● **Exercise data**:

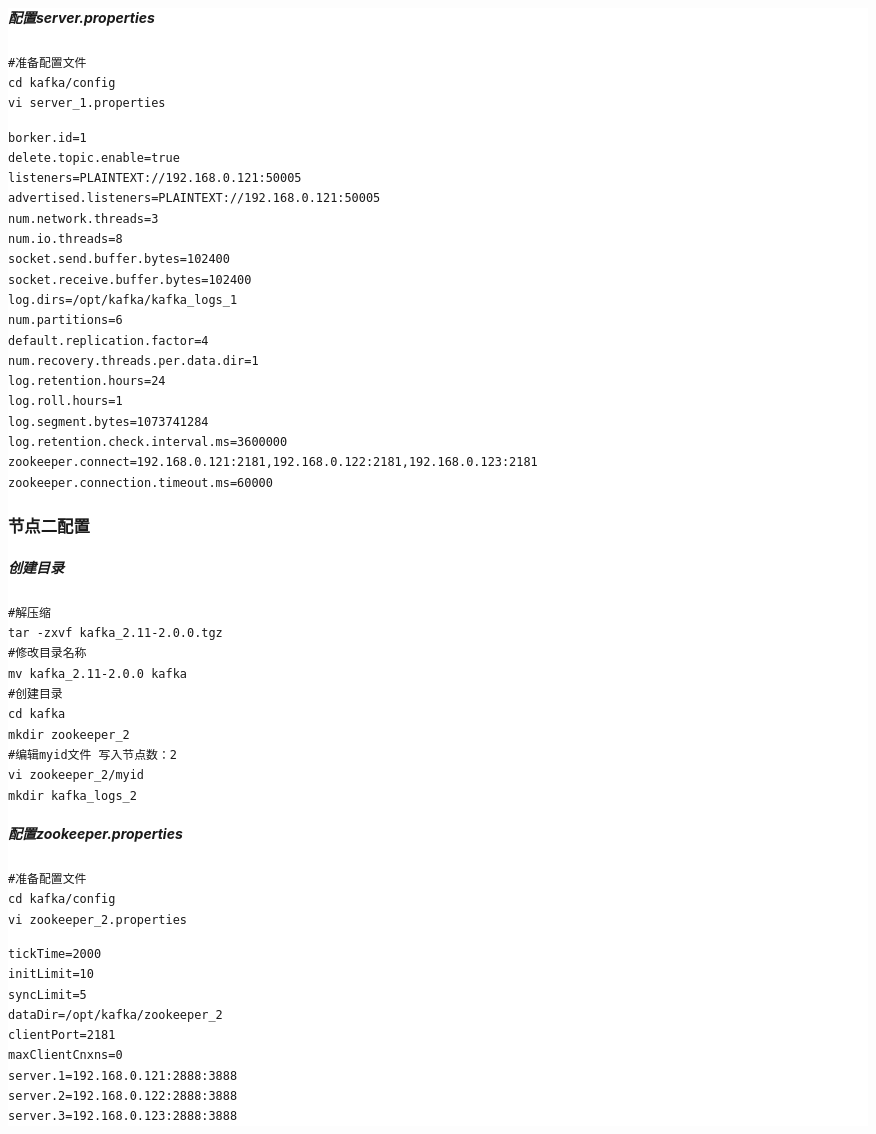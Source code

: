 ##### 配置server.properties

```shell
#准备配置文件
cd kafka/config
vi server_1.properties
```

```shell
borker.id=1
delete.topic.enable=true
listeners=PLAINTEXT://192.168.0.121:50005
advertised.listeners=PLAINTEXT://192.168.0.121:50005
num.network.threads=3
num.io.threads=8
socket.send.buffer.bytes=102400
socket.receive.buffer.bytes=102400
log.dirs=/opt/kafka/kafka_logs_1
num.partitions=6
default.replication.factor=4
num.recovery.threads.per.data.dir=1
log.retention.hours=24
log.roll.hours=1
log.segment.bytes=1073741284
log.retention.check.interval.ms=3600000
zookeeper.connect=192.168.0.121:2181,192.168.0.122:2181,192.168.0.123:2181
zookeeper.connection.timeout.ms=60000
```

### 节点二配置

##### 创建目录

```shell
#解压缩
tar -zxvf kafka_2.11-2.0.0.tgz
#修改目录名称
mv kafka_2.11-2.0.0 kafka
#创建目录
cd kafka
mkdir zookeeper_2
#编辑myid文件 写入节点数：2
vi zookeeper_2/myid 
mkdir kafka_logs_2
```

##### 配置zookeeper.properties

```shell
#准备配置文件
cd kafka/config
vi zookeeper_2.properties
```

```shell
tickTime=2000
initLimit=10
syncLimit=5
dataDir=/opt/kafka/zookeeper_2
clientPort=2181
maxClientCnxns=0
server.1=192.168.0.121:2888:3888
server.2=192.168.0.122:2888:3888
server.3=192.168.0.123:2888:3888
```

● **What you will do**: Copy out each line of the data that includes the string "buffer".

● **Answer space**:
socket.send.buffer.bytes=102400
socket.receive.buffer.bytes=102400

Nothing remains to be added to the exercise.